Luz María Ortiz Quintos
Según datos recientes de la UNESCO, más de 100 sistemas educativos en el mundo —alrededor del 58 %— han prohibido o restringido el uso de teléfonos celulares en las escuelas con el propósito de mejorar la atención de los estudiantes, prevenir el ciberacoso y fomentar una mejor convivencia escolar.
Algunos ejemplos son:
Países Bajos: veto al uso de teléfonos celulares, tabletas y relojes inteligentes en aulas, pasillos y, en muchos casos, durante los recreos, mediante un acuerdo nacional.
Francia: prohibición del uso de teléfonos móviles en los centros de educación primaria y secundaria.
China: prohibición de dispositivos móviles personales en las aulas desde 2021.

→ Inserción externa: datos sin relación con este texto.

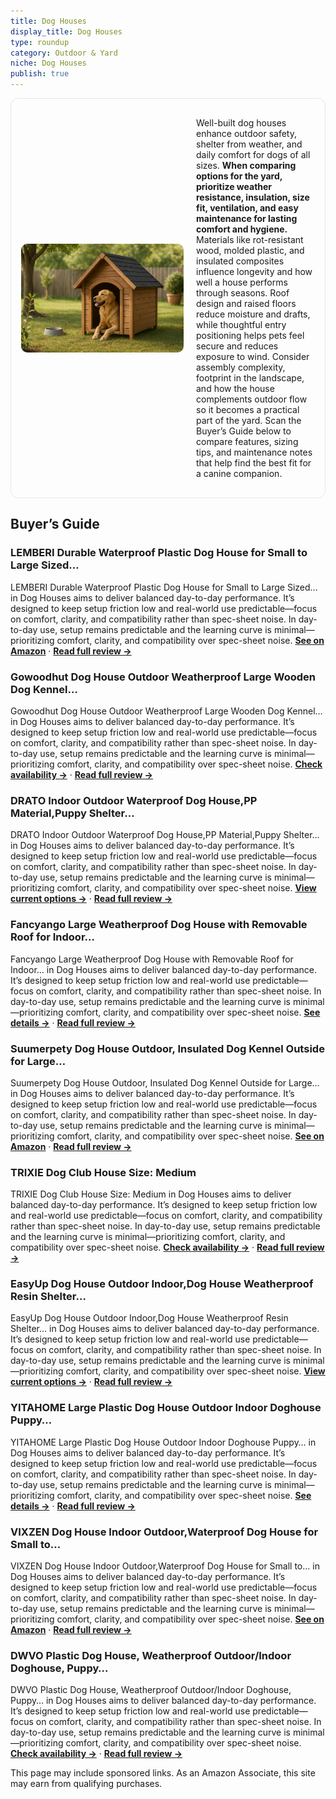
 ```yaml
---
title: Dog Houses
display_title: Dog Houses
type: roundup
category: Outdoor & Yard
niche: Dog Houses
publish: true
---
```


<section class="hero-split" style="width:100%;box-sizing:border-box;border:1px solid #e5e7eb;border-radius:12px;padding:16px;display:grid;grid-template-columns:minmax(260px,40%) 1fr;gap:20px;align-items:center;"><figure style="margin:0;"><img src="/hero/roundups/outdoor-yard/dog-houses.webp" alt="" style="width:100%;height:auto;display:block;border-radius:10px;"/></figure><div class="hero-copy" style="min-width:0;"><p>Well-built dog houses enhance outdoor safety, shelter from weather, and daily comfort for dogs of all sizes. <strong>When comparing options for the yard, prioritize weather resistance, insulation, size fit, ventilation, and easy maintenance for lasting comfort and hygiene.</strong> Materials like rot-resistant wood, molded plastic, and insulated composites influence longevity and how well a house performs through seasons. Roof design and raised floors reduce moisture and drafts, while thoughtful entry positioning helps pets feel secure and reduces exposure to wind. Consider assembly complexity, footprint in the landscape, and how the house complements outdoor flow so it becomes a practical part of the yard. Scan the Buyer’s Guide below to compare features, sizing tips, and maintenance notes that help find the best fit for a canine companion.</p></div></section>


<h2>Buyer’s Guide</h2>
<h3>LEMBERI Durable Waterproof Plastic Dog House for Small to Large Sized…</h3>
<p>LEMBERI Durable Waterproof Plastic Dog House for Small to Large Sized… in Dog Houses aims to deliver balanced day-to-day performance. It’s designed to keep setup friction low and real-world use predictable&mdash;focus on comfort, clarity, and compatibility rather than spec-sheet noise. In day-to-day use, setup remains predictable and the learning curve is minimal&mdash;prioritizing comfort, clarity, and compatibility over spec-sheet noise. <a href="https://amzn.to/4h3TWTq" target="_blank" rel="nofollow sponsored noopener noopener" target="_blank"><strong>See on Amazon</strong></a> · <a href="/reviews/lemberi-durable-waterproof-plastic-dog-house-for-small-to-large-sized-d-a44c0c9d/"><strong>Read full review &rarr;</strong></a></p>
<h3>Gowoodhut Dog House Outdoor Weatherproof Large Wooden Dog Kennel…</h3>
<p>Gowoodhut Dog House Outdoor Weatherproof Large Wooden Dog Kennel… in Dog Houses aims to deliver balanced day-to-day performance. It’s designed to keep setup friction low and real-world use predictable&mdash;focus on comfort, clarity, and compatibility rather than spec-sheet noise. In day-to-day use, setup remains predictable and the learning curve is minimal&mdash;prioritizing comfort, clarity, and compatibility over spec-sheet noise. <a href="https://amzn.to/3IK99wc" target="_blank" rel="nofollow sponsored noopener noopener" target="_blank"><strong>Check availability &rarr;</strong></a> · <a href="/reviews/gowoodhut-dog-house-outdoor-weatherproof-large-wooden-dog-kennel-indoor-398b4db8/"><strong>Read full review &rarr;</strong></a></p>
<h3>DRATO Indoor Outdoor Waterproof Dog House,PP Material,Puppy Shelter…</h3>
<p>DRATO Indoor Outdoor Waterproof Dog House,PP Material,Puppy Shelter… in Dog Houses aims to deliver balanced day-to-day performance. It’s designed to keep setup friction low and real-world use predictable&mdash;focus on comfort, clarity, and compatibility rather than spec-sheet noise. In day-to-day use, setup remains predictable and the learning curve is minimal&mdash;prioritizing comfort, clarity, and compatibility over spec-sheet noise. <a href="https://amzn.to/3Wmdjxj" target="_blank" rel="nofollow sponsored noopener noopener" target="_blank"><strong>View current options &rarr;</strong></a> · <a href="/reviews/drato-indoor-outdoor-waterproof-dog-house-pp-material-puppy-shelter-wit-f461140f/"><strong>Read full review &rarr;</strong></a></p>
<h3>Fancyango Large Weatherproof Dog House with Removable Roof for Indoor…</h3>
<p>Fancyango Large Weatherproof Dog House with Removable Roof for Indoor… in Dog Houses aims to deliver balanced day-to-day performance. It’s designed to keep setup friction low and real-world use predictable&mdash;focus on comfort, clarity, and compatibility rather than spec-sheet noise. In day-to-day use, setup remains predictable and the learning curve is minimal&mdash;prioritizing comfort, clarity, and compatibility over spec-sheet noise. <a href="https://amzn.to/4o7bH6t" target="_blank" rel="nofollow sponsored noopener noopener" target="_blank"><strong>See details &rarr;</strong></a> · <a href="/reviews/fancyango-large-weatherproof-dog-house-with-removable-roof-for-indoor-o-e160dda2/"><strong>Read full review &rarr;</strong></a></p>
<h3>Suumerpety Dog House Outdoor, Insulated Dog Kennel Outside for Large…</h3>
<p>Suumerpety Dog House Outdoor, Insulated Dog Kennel Outside for Large… in Dog Houses aims to deliver balanced day-to-day performance. It’s designed to keep setup friction low and real-world use predictable&mdash;focus on comfort, clarity, and compatibility rather than spec-sheet noise. In day-to-day use, setup remains predictable and the learning curve is minimal&mdash;prioritizing comfort, clarity, and compatibility over spec-sheet noise. <a href="https://amzn.to/3Wn2dYR" target="_blank" rel="nofollow sponsored noopener noopener" target="_blank"><strong>See on Amazon</strong></a> · <a href="/reviews/suumerpety-dog-house-outdoor-insulated-dog-kennel-outside-for-large-bre-b0aabb88/"><strong>Read full review &rarr;</strong></a></p>
<h3>TRIXIE Dog Club House Size: Medium</h3>
<p>TRIXIE Dog Club House Size: Medium in Dog Houses aims to deliver balanced day-to-day performance. It’s designed to keep setup friction low and real-world use predictable&mdash;focus on comfort, clarity, and compatibility rather than spec-sheet noise. In day-to-day use, setup remains predictable and the learning curve is minimal&mdash;prioritizing comfort, clarity, and compatibility over spec-sheet noise. <a href="https://amzn.to/489RYhP" target="_blank" rel="nofollow sponsored noopener noopener" target="_blank"><strong>Check availability &rarr;</strong></a> · <a href="/reviews/trixie-dog-club-house-size-medium/"><strong>Read full review &rarr;</strong></a></p>
<h3>EasyUp Dog House Outdoor Indoor,Dog House Weatherproof Resin Shelter…</h3>
<p>EasyUp Dog House Outdoor Indoor,Dog House Weatherproof Resin Shelter… in Dog Houses aims to deliver balanced day-to-day performance. It’s designed to keep setup friction low and real-world use predictable&mdash;focus on comfort, clarity, and compatibility rather than spec-sheet noise. In day-to-day use, setup remains predictable and the learning curve is minimal&mdash;prioritizing comfort, clarity, and compatibility over spec-sheet noise. <a href="https://amzn.to/4mV0ftH" target="_blank" rel="nofollow sponsored noopener noopener" target="_blank"><strong>View current options &rarr;</strong></a> · <a href="/reviews/easyup-dog-house-outdoor-indoor-dog-house-weatherproof-resin-shelter-wi-62af8955/"><strong>Read full review &rarr;</strong></a></p>
<h3>YITAHOME Large Plastic Dog House Outdoor Indoor Doghouse Puppy…</h3>
<p>YITAHOME Large Plastic Dog House Outdoor Indoor Doghouse Puppy… in Dog Houses aims to deliver balanced day-to-day performance. It’s designed to keep setup friction low and real-world use predictable&mdash;focus on comfort, clarity, and compatibility rather than spec-sheet noise. In day-to-day use, setup remains predictable and the learning curve is minimal&mdash;prioritizing comfort, clarity, and compatibility over spec-sheet noise. <a href="https://amzn.to/4nABMLj" target="_blank" rel="nofollow sponsored noopener noopener" target="_blank"><strong>See details &rarr;</strong></a> · <a href="/reviews/yitahome-large-plastic-dog-house-outdoor-indoor-doghouse-puppy-shelter-2142776a/"><strong>Read full review &rarr;</strong></a></p>
<h3>VIXZEN Dog House Indoor Outdoor,Waterproof Dog House for Small to…</h3>
<p>VIXZEN Dog House Indoor Outdoor,Waterproof Dog House for Small to… in Dog Houses aims to deliver balanced day-to-day performance. It’s designed to keep setup friction low and real-world use predictable&mdash;focus on comfort, clarity, and compatibility rather than spec-sheet noise. In day-to-day use, setup remains predictable and the learning curve is minimal&mdash;prioritizing comfort, clarity, and compatibility over spec-sheet noise. <a href="https://amzn.to/4nyHFsi" target="_blank" rel="nofollow sponsored noopener noopener" target="_blank"><strong>See on Amazon</strong></a> · <a href="/reviews/vixzen-dog-house-indoor-outdoor-waterproof-dog-house-for-small-to-mediu-14a03218/"><strong>Read full review &rarr;</strong></a></p>
<h3>DWVO Plastic Dog House, Weatherproof Outdoor/Indoor Doghouse, Puppy…</h3>
<p>DWVO Plastic Dog House, Weatherproof Outdoor/Indoor Doghouse, Puppy… in Dog Houses aims to deliver balanced day-to-day performance. It’s designed to keep setup friction low and real-world use predictable&mdash;focus on comfort, clarity, and compatibility rather than spec-sheet noise. In day-to-day use, setup remains predictable and the learning curve is minimal&mdash;prioritizing comfort, clarity, and compatibility over spec-sheet noise. <a href="https://amzn.to/42oZ52j" target="_blank" rel="nofollow sponsored noopener noopener" target="_blank"><strong>Check availability &rarr;</strong></a> · <a href="/reviews/dwvo-plastic-dog-house-weatherproof-outdoor-indoor-doghouse-puppy-kenne-d15816dc/"><strong>Read full review &rarr;</strong></a></p>
<aside class="disclosure">This page may include sponsored links. As an Amazon Associate, this site may earn from qualifying purchases.</aside>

Nueva Zelanda: regulación nacional para restringir el uso de teléfonos celulares en todas las escuelas, con el objetivo de disminuir las conductas disruptivas y favorecer el aprendizaje.
Otros países: Australia, Reino Unido, Suecia, Finlandia, Dinamarca, Italia, Brasil, Chile, Bolivia y Costa Rica también han implementado prohibiciones o fuertes restricciones al uso de dispositivos móviles en los centros escolares.
En México, la presidenta Claudia Sheinbaum informó que el Gobierno Federal impulsa lineamientos para regular el uso de teléfonos celulares en las escuelas de educación básica de todo el país y prevé que, antes de finalizar el año, todos los estados adopten criterios similares. Explicó que Guanajuato ya cuenta con una regulación y se suma a otros estados que han implementado medidas para fomentar un uso responsable de la tecnología.
La propuesta contempla regular el uso de los dispositivos durante el horario escolar, con excepciones para actividades pedagógicas o para estudiantes con necesidades específicas. Además, cada plantel podrá establecer reglas internas conforme a los lineamientos estatales y federales, mientras que especialistas y autoridades educativas participarán en la elaboración de las normas con base en la evidencia científica.
La presidenta aclaró que la medida no representa una prohibición absoluta del uso de los teléfonos celulares, sino que busca equilibrar el aprovechamiento de la tecnología con la protección del bienestar físico, emocional y social de niñas, niños y adolescentes, reduciendo riesgos como la adicción a las pantallas, la ansiedad, el ciberacoso y las afectaciones al rendimiento escolar.
Considero que esta medida es conveniente. Entre sus principales beneficios destacan la disminución de las distracciones durante las clases, la prevención del acoso escolar y del ciberacoso, la reducción de la toma y difusión de fotografías o videos sin consentimiento, así como el fortalecimiento de la convivencia entre los estudiantes.
Particularmente en la educación básica, los alumnos no requieren un teléfono celular para el desarrollo de sus actividades escolares cotidianas. En esta etapa es más importante privilegiar la atención en el aula, la interacción con sus compañeros y el aprendizaje, utilizando la tecnología únicamente cuando tenga un propósito pedagógico claramente definido.